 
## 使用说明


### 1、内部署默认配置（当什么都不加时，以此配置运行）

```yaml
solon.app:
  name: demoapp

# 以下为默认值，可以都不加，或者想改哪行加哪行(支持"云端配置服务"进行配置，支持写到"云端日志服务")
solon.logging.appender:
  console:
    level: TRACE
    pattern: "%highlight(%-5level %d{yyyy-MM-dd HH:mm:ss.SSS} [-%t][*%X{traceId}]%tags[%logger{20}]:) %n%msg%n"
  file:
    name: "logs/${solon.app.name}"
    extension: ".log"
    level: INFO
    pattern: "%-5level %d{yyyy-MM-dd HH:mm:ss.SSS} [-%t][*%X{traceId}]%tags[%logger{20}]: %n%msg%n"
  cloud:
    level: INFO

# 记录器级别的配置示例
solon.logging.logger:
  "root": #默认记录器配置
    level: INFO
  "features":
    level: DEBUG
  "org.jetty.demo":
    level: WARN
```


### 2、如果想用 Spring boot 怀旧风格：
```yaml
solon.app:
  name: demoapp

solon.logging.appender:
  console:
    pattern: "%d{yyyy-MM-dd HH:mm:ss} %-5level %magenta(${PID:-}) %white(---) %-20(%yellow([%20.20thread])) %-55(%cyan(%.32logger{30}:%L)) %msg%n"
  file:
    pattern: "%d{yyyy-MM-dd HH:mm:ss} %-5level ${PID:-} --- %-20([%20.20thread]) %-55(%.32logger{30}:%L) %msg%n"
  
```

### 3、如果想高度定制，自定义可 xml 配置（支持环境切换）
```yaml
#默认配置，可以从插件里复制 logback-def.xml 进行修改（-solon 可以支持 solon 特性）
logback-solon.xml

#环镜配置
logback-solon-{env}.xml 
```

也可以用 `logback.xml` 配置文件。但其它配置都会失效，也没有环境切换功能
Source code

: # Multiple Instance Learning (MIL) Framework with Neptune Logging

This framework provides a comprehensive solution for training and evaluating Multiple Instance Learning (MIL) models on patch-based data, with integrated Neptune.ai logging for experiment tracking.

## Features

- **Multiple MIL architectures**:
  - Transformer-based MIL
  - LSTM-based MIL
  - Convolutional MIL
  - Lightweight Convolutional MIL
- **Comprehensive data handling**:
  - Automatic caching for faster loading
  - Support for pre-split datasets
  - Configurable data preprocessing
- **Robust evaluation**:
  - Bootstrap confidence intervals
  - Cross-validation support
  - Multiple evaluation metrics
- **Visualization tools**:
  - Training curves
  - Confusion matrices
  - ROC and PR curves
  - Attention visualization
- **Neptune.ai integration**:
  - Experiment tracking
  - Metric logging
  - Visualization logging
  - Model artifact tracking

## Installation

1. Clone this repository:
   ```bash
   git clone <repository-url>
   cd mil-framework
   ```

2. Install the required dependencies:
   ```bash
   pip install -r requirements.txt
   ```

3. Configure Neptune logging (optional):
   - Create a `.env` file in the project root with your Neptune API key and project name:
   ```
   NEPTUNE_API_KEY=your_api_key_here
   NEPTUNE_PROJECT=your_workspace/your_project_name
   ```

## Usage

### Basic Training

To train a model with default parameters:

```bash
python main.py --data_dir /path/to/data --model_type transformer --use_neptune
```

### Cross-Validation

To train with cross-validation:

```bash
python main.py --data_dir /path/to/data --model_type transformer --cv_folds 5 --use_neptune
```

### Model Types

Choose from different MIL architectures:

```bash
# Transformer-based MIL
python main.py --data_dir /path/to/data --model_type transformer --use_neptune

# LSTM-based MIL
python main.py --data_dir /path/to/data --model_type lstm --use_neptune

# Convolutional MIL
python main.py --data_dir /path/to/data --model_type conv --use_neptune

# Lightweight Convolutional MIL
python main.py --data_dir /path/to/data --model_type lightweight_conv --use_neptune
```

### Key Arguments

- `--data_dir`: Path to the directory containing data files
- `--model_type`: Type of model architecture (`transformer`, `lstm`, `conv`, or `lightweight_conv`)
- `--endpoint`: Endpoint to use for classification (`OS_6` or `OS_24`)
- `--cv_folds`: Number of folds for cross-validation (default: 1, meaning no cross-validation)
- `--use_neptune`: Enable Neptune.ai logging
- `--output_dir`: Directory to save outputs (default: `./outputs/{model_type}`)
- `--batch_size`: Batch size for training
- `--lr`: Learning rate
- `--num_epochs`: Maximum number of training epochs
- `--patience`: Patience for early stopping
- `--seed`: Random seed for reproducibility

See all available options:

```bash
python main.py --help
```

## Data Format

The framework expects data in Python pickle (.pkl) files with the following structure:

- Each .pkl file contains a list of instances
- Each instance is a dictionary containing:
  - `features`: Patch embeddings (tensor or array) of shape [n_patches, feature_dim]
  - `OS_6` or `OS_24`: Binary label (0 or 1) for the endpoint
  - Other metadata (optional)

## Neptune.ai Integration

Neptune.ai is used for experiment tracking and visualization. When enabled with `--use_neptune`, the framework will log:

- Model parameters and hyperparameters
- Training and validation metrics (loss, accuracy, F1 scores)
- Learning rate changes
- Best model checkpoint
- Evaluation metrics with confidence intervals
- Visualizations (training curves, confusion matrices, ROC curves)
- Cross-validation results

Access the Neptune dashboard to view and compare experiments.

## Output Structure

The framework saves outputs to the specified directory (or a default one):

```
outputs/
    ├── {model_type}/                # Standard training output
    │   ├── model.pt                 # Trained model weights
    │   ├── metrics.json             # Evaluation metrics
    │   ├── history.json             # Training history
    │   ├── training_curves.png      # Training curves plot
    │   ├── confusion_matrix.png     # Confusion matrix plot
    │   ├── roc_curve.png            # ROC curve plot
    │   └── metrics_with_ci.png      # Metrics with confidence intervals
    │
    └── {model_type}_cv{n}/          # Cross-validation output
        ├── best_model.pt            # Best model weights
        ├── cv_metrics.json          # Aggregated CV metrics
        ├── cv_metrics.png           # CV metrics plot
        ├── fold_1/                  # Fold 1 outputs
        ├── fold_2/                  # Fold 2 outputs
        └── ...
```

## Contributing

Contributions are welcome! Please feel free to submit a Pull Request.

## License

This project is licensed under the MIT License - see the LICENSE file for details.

::::::

## Task to carry out
Lines from the top of the data above through the line containing "with Neptune Logging" must be repeated exactly. All other lines stay out.

## Exercise response
## 使用说明


### 1、内部署默认配置（当什么都不加时，以此配置运行）

```yaml
solon.app:
  name: demoapp

# 以下为默认值，可以都不加，或者想改哪行加哪行(支持"云端配置服务"进行配置，支持写到"云端日志服务")
solon.logging.appender:
  console:
    level: TRACE
    pattern: "%highlight(%-5level %d{yyyy-MM-dd HH:mm:ss.SSS} [-%t][*%X{traceId}]%tags[%logger{20}]:) %n%msg%n"
  file:
    name: "logs/${solon.app.name}"
    extension: ".log"
    level: INFO
    pattern: "%-5level %d{yyyy-MM-dd HH:mm:ss.SSS} [-%t][*%X{traceId}]%tags[%logger{20}]: %n%msg%n"
  cloud:
    level: INFO

# 记录器级别的配置示例
solon.logging.logger:
  "root": #默认记录器配置
    level: INFO
  "features":
    level: DEBUG
  "org.jetty.demo":
    level: WARN
```


### 2、如果想用 Spring boot 怀旧风格：
```yaml
solon.app:
  name: demoapp

solon.logging.appender:
  console:
    pattern: "%d{yyyy-MM-dd HH:mm:ss} %-5level %magenta(${PID:-}) %white(---) %-20(%yellow([%20.20thread])) %-55(%cyan(%.32logger{30}:%L)) %msg%n"
  file:
    pattern: "%d{yyyy-MM-dd HH:mm:ss} %-5level ${PID:-} --- %-20([%20.20thread]) %-55(%.32logger{30}:%L) %msg%n"
  
```

### 3、如果想高度定制，自定义可 xml 配置（支持环境切换）
```yaml
#默认配置，可以从插件里复制 logback-def.xml 进行修改（-solon 可以支持 solon 特性）
logback-solon.xml

#环镜配置
logback-solon-{env}.xml 
```

也可以用 `logback.xml` 配置文件。但其它配置都会失效，也没有环境切换功能
Source code

: # Multiple Instance Learning (MIL) Framework with Neptune Logging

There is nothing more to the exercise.